Hoisted in the air and surrounded by scaffolding, the object’s two appendages stick out and run down its sides like the long, slender legs of a praying mantis. But this is not a spaceship, or even an oversize insect: It is Patriot, the yacht of a team, American Magic, that hopes to reclaim the America’s Cup, sailing’s most prestigious trophy, for the United States.

And Patriot has a big problem.

On Jan. 17, while American Magic was leading a race against an Italian challenger in the Prada Cup, the series that determines who will challenge Team New Zealand for the America’s Cup in March, Patriot capsized in dramatic fashion — effectively pulling a wheelie as it rode out of the water and then rolling over on its left side.

The accident tore a hole in Patriot’s hull, sent crew members scrambling to cut teammates out of their safety harnesses and left its entire syndicate preparing to watch the multimillion-dollar boat sink into the waters of New Zealand’s Hauraki Gulf.

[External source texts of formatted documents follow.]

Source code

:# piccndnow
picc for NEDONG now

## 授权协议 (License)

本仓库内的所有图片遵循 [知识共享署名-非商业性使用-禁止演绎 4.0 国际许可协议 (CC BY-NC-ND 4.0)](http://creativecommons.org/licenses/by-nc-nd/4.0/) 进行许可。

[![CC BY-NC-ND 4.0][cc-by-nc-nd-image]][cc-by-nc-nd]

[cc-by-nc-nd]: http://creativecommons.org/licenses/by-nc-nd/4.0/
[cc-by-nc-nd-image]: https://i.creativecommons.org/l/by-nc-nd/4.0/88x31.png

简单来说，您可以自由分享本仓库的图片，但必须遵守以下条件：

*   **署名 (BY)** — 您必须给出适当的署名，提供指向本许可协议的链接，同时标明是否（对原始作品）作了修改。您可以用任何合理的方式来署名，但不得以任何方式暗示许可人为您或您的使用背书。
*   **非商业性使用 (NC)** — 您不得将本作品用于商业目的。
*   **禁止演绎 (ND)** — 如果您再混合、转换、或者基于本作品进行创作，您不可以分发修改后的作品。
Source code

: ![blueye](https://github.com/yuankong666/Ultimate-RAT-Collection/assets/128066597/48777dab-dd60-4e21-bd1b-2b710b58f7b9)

The boat crashed down on its left side, gashing the hull. None of the 11 crew members were injured, but the damage — discovered after a chase boat scooped a piece of Patriot’s carbon hull out of the water — was substantial.

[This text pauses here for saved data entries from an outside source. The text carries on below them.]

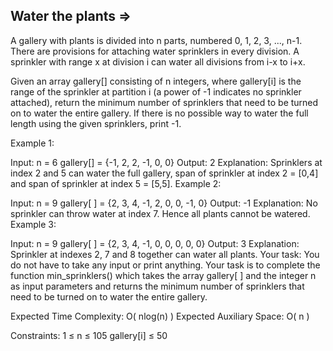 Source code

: Water the plants  =>
----------------


A gallery with plants is divided into n parts, numbered 0, 1, 2, 3, ..., n-1. There are provisions for attaching water sprinklers in every division. A sprinkler with range x at division i can water all divisions from i-x to i+x.

Given an array gallery[] consisting of n integers, where gallery[i] is the range of the sprinkler at partition i (a power of -1 indicates no sprinkler attached), return the minimum number of sprinklers that need to be turned on to water the entire gallery. If there is no possible way to water the full length using the given sprinklers, print -1.

Example 1:

Input:
n = 6
gallery[] = {-1, 2, 2, -1, 0, 0}
Output:
2
Explanation: 
Sprinklers at index 2 and 5
can water the full gallery, span of
sprinkler at index 2 = [0,4] and span
of sprinkler at index 5 = [5,5].
Example 2:

Input:
n = 9
gallery[ ] = {2, 3, 4, -1, 2, 0, 0, -1, 0}
Output:
-1
Explanation: 
No sprinkler can throw water
at index 7. Hence all plants cannot be
watered.
Example 3:

Input:
n = 9
gallery[ ] = {2, 3, 4, -1, 0, 0, 0, 0, 0}
Output:
3
Explanation: 
Sprinkler at indexes 2, 7 and
8 together can water all plants.
Your task:
You do not have to take any input or print anything. Your task is to complete the function min_sprinklers() which takes the array gallery[ ] and the integer n as input parameters and returns the minimum number of sprinklers that need to be turned on to water the entire gallery.

Expected Time Complexity: O( nlog(n) )
Expected Auxiliary Space: O( n )

Constraints:
1 ≤ n ≤ 105
gallery[i] ≤ 50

“It was a very extreme circumstance that no one can ever really be prepared for, that big a hole in the boat,” said Casey Smith, who oversees Patriot’s hydraulic system.

Flotation devices were used to keep the boat from sinking as it filled with water. Plans were discussed, revised, discarded. Nothing worked, Smith said, until a police officer “came out of nowhere” with a 40-foot-long rectangle raft that the crew wrapped around Patriot’s hull and inflated.

“That was the first time I thought, ‘OK, we’re actually going to save this thing,’” Smith said.

To understand the job that lay ahead for American Magic once it was saved, it helps to first understand the boat. The class of boats that race in the America’s Cup, AC75, is a new model that each entry was required to build and race in this year’s competition. The boats don’t just sail, they fly — provided they can reach speeds over 15 knots. Once a yacht’s hull rises out of the water, all that touches the surface are the boat’s two hydrofoils — those mechanical, praying mantis-like legs — and an equally thin rudder.

Even the terminology used around the boats has changed, to phrases more commonly associated with flying. “The pitch, nose up, nose down — they use exactly the same terminology in sailing now,” said Mark Orams, a professor of sport and recreation at the Auckland University of Technology. There is also now a crew position called a flight controller, responsible for stabilizing the boat while it is out of the water.

“You can go really, really fast,” Orams said of the new generation of racing yachts, “but you are going to be at a high risk of crashing.”

While an AC75 won’t go anywhere unless there is wind, all of its instruments and functions, like moving the hydrofoils in and out of the water, need power. Hydraulic power that moves or trims the sails comes from about eight crew members called grinders, who furiously pump hand-turned levers during the race. A lithium battery powers everything else.

That power system, along with other major controls, was destroyed by saltwater when Patriot capsized. The team had spares for all of the major components, and it harvested pieces from Defiance, the prototype for Patriot, to make some repairs. The team had to improvise with many yards of connecting cables, said Sean Healey, who worked on Patriot’s electronic rebuild.

Out on Auckland’s Waitemata Harbour, Patriot got a tow for a running start to get the boat up on its hydrofoils, standard for a low-wind practice day. Soon, the rope fell away and Patriot was flying on its own. The yacht teetered in the air on one foil, then both, and then the other as it wove through the water, hitting over 30 knots.

“She picked up right where she left off — going fast,” Hutchinson said.